[Start of section]

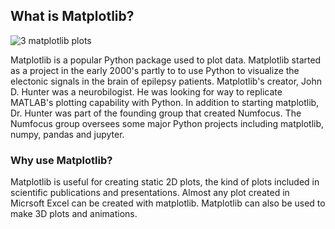 
## What is Matplotlib?
![3 matplotlib plots](images/3_plots.png)


Matplotlib is a popular Python package used to plot data. Matplotlib started as a project in the early 2000's partly to to use Python to visualize the electonic signals in the brain of epilepsy patients. Matplotlib's creator, John D. Hunter was a neurobilogist. He was looking for way to replicate MATLAB's plotting capability with Python. In addition to starting matplotlib, Dr. Hunter was part of the founding group that created Numfocus. The Numfocus group oversees some major Python projects including matplotlib, numpy, pandas and jupyter.
### Why use Matplotlib?
Matplotlib is useful for creating static 2D plots, the kind of plots included in scientific publications and presentations. Almost any plot created in Micrsoft Excel can be created with matplotlib. Matplotlib can also be used to make 3D plots and animations.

[End of section]

# Task objective
Make a word-for-word copy of the records above, excluding all pictures.

# Task output
## What is Matplotlib?
![3 matplotlib plots](images/3_plots.png)


Matplotlib is a popular Python package used to plot data. Matplotlib started as a project in the early 2000's partly to to use Python to visualize the electonic signals in the brain of epilepsy patients. Matplotlib's creator, John D. Hunter was a neurobilogist. He was looking for way to replicate MATLAB's plotting capability with Python. In addition to starting matplotlib, Dr. Hunter was part of the founding group that created Numfocus. The Numfocus group oversees some major Python projects including matplotlib, numpy, pandas and jupyter.
### Why use Matplotlib?
Matplotlib is useful for creating static 2D plots, the kind of plots included in scientific publications and presentations. Almost any plot created in Micrsoft Excel can be created with matplotlib. Matplotlib can also be used to make 3D plots and animations.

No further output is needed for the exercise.